On May 31, 2010, a direct acoustic measurement method was used to quantify fluid leakage rate from the Deepwater Horizon Macondo well prior to removal of its broken riser. This method utilized an acoustic imaging sonar and acoustic Doppler sonar operating onboard a remotely operated vehicle for noncontact measurement of flow cross-section and velocity from the well's two leak sites. Over 2,500 sonar cross-sections and over 85,000 Doppler velocity measurements were recorded during the acquisition process. These data were then applied to turbulent jet and plume flow models to account for entrained water and calculate a combined hydrocarbon flow rate from the two leak sites at seafloor conditions. Based on the chemical composition of end-member samples collected from within the well, this bulk volumetric rate was then normalized to account for contributions from gases and condensates at initial leak source conditions. Results from this investigation indicate that on May 31, 2010, the well's oil flow rate was approximately 0.10 ± 0.017 m(3) s(-1) at seafloor conditions, or approximately 85 ± 15 kg s(-1) (7.4 ± 1.3 Gg d(-1)), equivalent to approximately 57,000 ± 9,800 barrels of oil per day at surface conditions.
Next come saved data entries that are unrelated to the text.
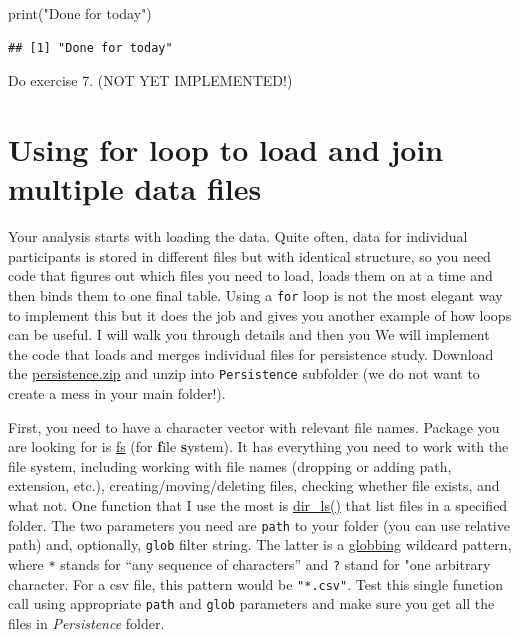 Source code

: \documentclass[
]{book}
\newenvironment{Shaded}{\begin{snugshade}}{\end{snugshade}}
\newcommand{\FunctionTok}[1]{\textcolor[rgb]{0.00,0.00,0.00}{#1}}
\newcommand{\NormalTok}[1]{#1}
\newcommand{\StringTok}[1]{\textcolor[rgb]{0.31,0.60,0.02}{#1}}
\begin{document}
\begin{Shaded}
\begin{Highlighting}[]
\FunctionTok{print}\NormalTok{(}\StringTok{"Done for today"}\NormalTok{)}
\end{Highlighting}
\end{Shaded}

\begin{verbatim}
## [1] "Done for today"
\end{verbatim}

Do exercise 7. (NOT YET IMPLEMENTED!)

\hypertarget{using-for-loop-to-load-and-join-multiple-data-files}{%
\section{Using for loop to load and join multiple data files}\label{using-for-loop-to-load-and-join-multiple-data-files}}

Your analysis starts with loading the data. Quite often, data for individual participants is stored in different files but with identical structure, so you need code that figures out which files you need to load, loads them on at a time and then binds them to one final table. Using a \texttt{for} loop is not the most elegant way to implement this but it does the job and gives you another example of how loops can be useful. I will walk you through details and then you We will implement the code that loads and merges individual files for persistence study. Download the \href{data/persistence.zip}{persistence.zip} and unzip into \texttt{Persistence} subfolder (we do not want to create a mess in your main folder!).

First, you need to have a character vector with relevant file names. Package you are looking for is \href{https://github.com/r-lib/fs}{fs} (for \textbf{f}ile \textbf{s}ystem). It has everything you need to work with the file system, including working with file names (dropping or adding path, extension, etc.), creating/moving/deleting files, checking whether file exists, and what not. One function that I use the most is \href{https://www.rdocumentation.org/packages/fs/versions/1.5.0/topics/dir_ls}{dir\_ls()} that list files in a specified folder. The two parameters you need are \texttt{path} to your folder (you can use relative path) and, optionally, \texttt{glob} filter string. The latter is a \href{https://en.wikipedia.org/wiki/Glob_(programming)}{globbing} wildcard pattern, where \texttt{*} stands for ``any sequence of characters'' and \texttt{?} stand for "one arbitrary character. For a csv file, this pattern would be \texttt{"*.csv"}. Test this single function call using appropriate \texttt{path} and \texttt{glob} parameters and make sure you get all the files in \emph{Persistence} folder.
\end{document}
End-member chemical composition indicates that this oil release rate was accompanied by approximately an additional 24 ± 4.2 kg s(-1) (2.1 ± 0.37 Gg d(-1)) of natural gas (methane through pentanes), yielding a total hydrocarbon release rate of 110 ± 19 kg s(-1) (9.5 ± 1.6 Gg d(-1)).

Fig. 1.

Measured jet cross-section areas based on imaging sonar using motion tracking with a 3.5 dB (signal-to-noise ratio = 1.5∶1) threshold at a horizontal plane 3 m above the broken riser leak source (Upper), and 1.3 m above the BOP-kink leak source (Lower). X-axis values denote the sample number, with a total of 1098 cross-section measurements taken for the broken riser leak and 1,500 cross-section measurements for the BOP kink. Measurements were recorded at a rate of approximately 6 Hz, for durations of 3 min at the broken riser site, and 4 min at the BOP-kink site. The periodic variability in cross-section areas for each of the leak sites is consistent with turbulent flow.

Fig. 2.

Three-dimensional reconstruction of velocity fields based on Doppler sonar velocity field measurements recorded at the BOP-kink leak site (Upper) and the broken riser leak site (Lower). Each colored dot represents the location of a Doppler ping ensemble, with the dot color describing the estimated velocity in meters per second (as specified in the colorbar). The black ellipse in each graph indicates the calculated size and location of the leak source; blue dashed ellipses indicate the calculated flow perimeters. Black dots indicate the position of the ROV-mounted Doppler sonar during measurement.

Fig. 3.

Vertical velocity profiles of flow at the BOP kink and broken riser. A shows the raw vertical velocities for all recorded heights within the BOP plume measurement volume, B shows the calculated velocity profile at BOP-kink cross-section measurement plane using the downward-continued plume model. Velocities are binned at equally spaced intervals of 0.1 r/b_w, where -r/b_w is the region recorded between the ROV and the jet’s vertical axis, and +r/b_w is the distal region opposite -r/b_w. The number of measurements recorded within each bin is described as n, and error bars represent the standard error of the mean for each bin. C shows the raw vertical velocities for all recorded heights within the broken riser flow measurement volume, and D shows the calculated velocity profile at the broken riser cross-section measurement plane using the downward-continued plume model.